El tenis como experiencia religiosa, libro póstumo entre nosotros, publicado por Literatura Random House, recoge dos ensayos que Fosters Wallace dedicó al tenis, su gran pasión: “Democracia y comercio en el Open de Estados Unidos” y “Federer como experiencia religiosa”. Ensayo éste que explica la fascinación que autores como Foster Wallace ejercen hoy día. En él, Foster Wallace habla de Roger Federer en términos místicos y describe la rivalidad en Wimbledon entre Federer y Rafael Nadal con lenguaje épico, de enfrentamiento de dos colosos al modo de la carrera de caballos en el hipódromo de la película Ben Hur.
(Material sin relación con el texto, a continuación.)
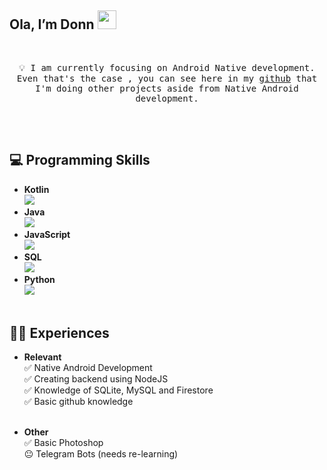 ## Ola, I’m Donn <img src="https://raw.githubusercontent.com/MartinHeinz/MartinHeinz/master/wave.gif" width="30px">

<br/>
<p align="center"> 
  <samp>
      💡 I am currently focusing on Android Native development. Even that's the case , you can see here in my <a href="https://github.com/ShimShim27?tab=repositories">github</a> that I'm doing other projects aside from Native Android development.<br/><br/>
     
  </samp>
  
  
<p/> 

<br/>


## 💻 Programming Skills

* **Kotlin** <br/><img src="https://via.placeholder.com/200x10/c162fc?text=+"/> <br/> 
* **Java** <br/><img src="https://via.placeholder.com/190x10/f89820?text=+"/> <br/>
* **JavaScript** <br/><img src="https://via.placeholder.com/150x10/f2b65c?text=+"/> <br/>
* **SQL** <br/><img src="https://via.placeholder.com/70x10/62adfc?text=+"/> <br/>
* **Python** <br/><img src="https://via.placeholder.com/60x10/d8fc62?text=+"/> <br/><br/>


## 👨‍🏭 Experiences
* **Relevant** <br/>
✅ Native Android Development <br/>
✅ Creating backend using NodeJS <br/>
✅ Knowledge of SQLite, MySQL and Firestore <br/>
✅ Basic github knowledge <br/><br/>

* **Other** <br/>
✅ Basic Photoshop <br/>
😐 Telegram Bots (needs re-learning) <br/>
Leyendo este ensayo, bello por lo demás, recordé El combate, aquel fascinante libro que Norman Mailer escribió relatando la pelea de Cassius Clay y George Foreman en el Congo en 1974, un modelo de unión entre literatura y periodismo muy pocas veces conseguida. Pero también recordé aquel dicho de Chesterton de que cuando se deja de creer en Dios se corre el peligro de creer en cualquier cosa y, de paso, declaraciones de algunos gozadores de las interpretaciones de Glenn Gould, sospechosamente siempre eran Las variaciones Goldberg, de Johann Sebastian Bach, sobre las experiencias místicas habidas con dichas interpretaciones. Gould como dios moderno; Federer, también, Nadal, menos, pero rival digno. Casi la vieja lucha entre olímpicos y titanes en las viejas mitologías. ¿Viejas? Estamos en tiempos de Juego de tronos. No, no es fantasía: de todo esto hay en el ensayo o se puede colegir.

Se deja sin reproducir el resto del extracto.